If a line in the records below contains the word "Display", copy it.
Start of Block
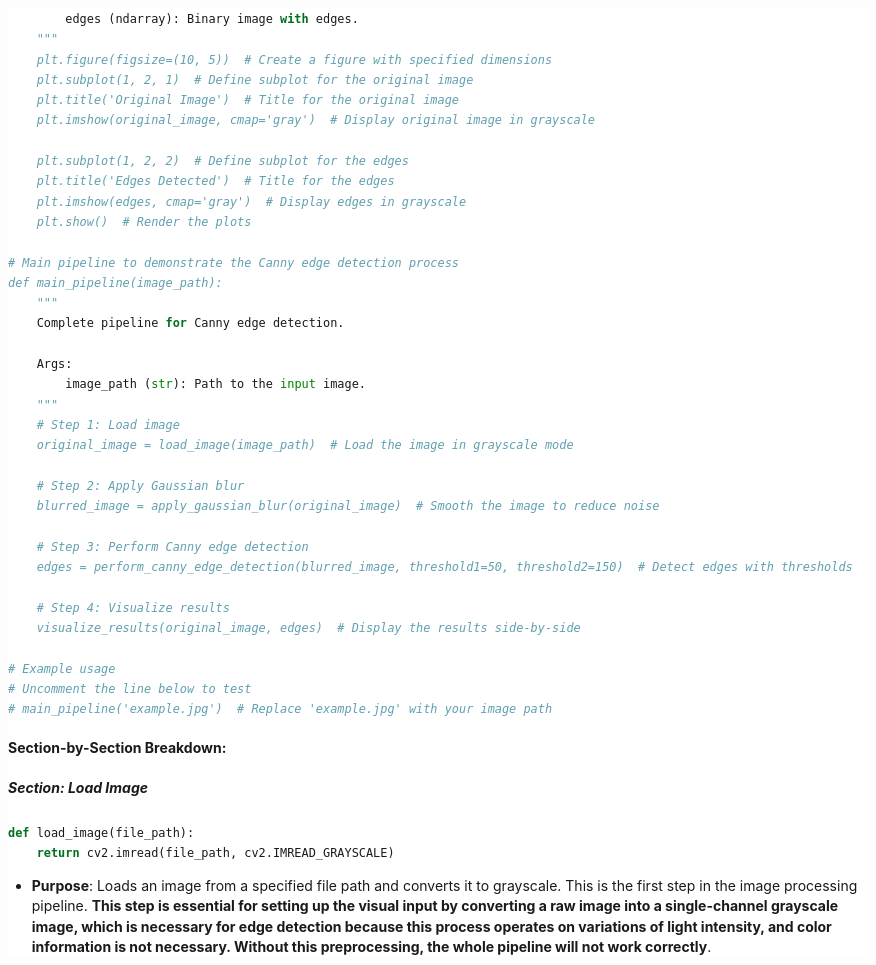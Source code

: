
 ```python
        edges (ndarray): Binary image with edges.
    """
    plt.figure(figsize=(10, 5))  # Create a figure with specified dimensions
    plt.subplot(1, 2, 1)  # Define subplot for the original image
    plt.title('Original Image')  # Title for the original image
    plt.imshow(original_image, cmap='gray')  # Display original image in grayscale

    plt.subplot(1, 2, 2)  # Define subplot for the edges
    plt.title('Edges Detected')  # Title for the edges
    plt.imshow(edges, cmap='gray')  # Display edges in grayscale
    plt.show()  # Render the plots

# Main pipeline to demonstrate the Canny edge detection process
def main_pipeline(image_path):
    """
    Complete pipeline for Canny edge detection.

    Args:
        image_path (str): Path to the input image.
    """
    # Step 1: Load image
    original_image = load_image(image_path)  # Load the image in grayscale mode

    # Step 2: Apply Gaussian blur
    blurred_image = apply_gaussian_blur(original_image)  # Smooth the image to reduce noise

    # Step 3: Perform Canny edge detection
    edges = perform_canny_edge_detection(blurred_image, threshold1=50, threshold2=150)  # Detect edges with thresholds

    # Step 4: Visualize results
    visualize_results(original_image, edges)  # Display the results side-by-side

# Example usage
# Uncomment the line below to test
# main_pipeline('example.jpg')  # Replace 'example.jpg' with your image path
```

#### Section-by-Section Breakdown:

##### Section: Load Image

```python
def load_image(file_path):
    return cv2.imread(file_path, cv2.IMREAD_GRAYSCALE)
```

-   **Purpose**: Loads an image from a specified file path and converts it to grayscale. This is the first step in the image processing pipeline. **This step is essential for setting up the visual input by converting a raw image into a single-channel grayscale image, which is necessary for edge detection because this process operates on variations of light intensity, and color information is not necessary. Without this preprocessing, the whole pipeline will not work correctly**.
End of Block
__Result for this exercise__
    plt.imshow(original_image, cmap='gray')  # Display original image in grayscale
    plt.imshow(edges, cmap='gray')  # Display edges in grayscale
    visualize_results(original_image, edges)  # Display the results side-by-side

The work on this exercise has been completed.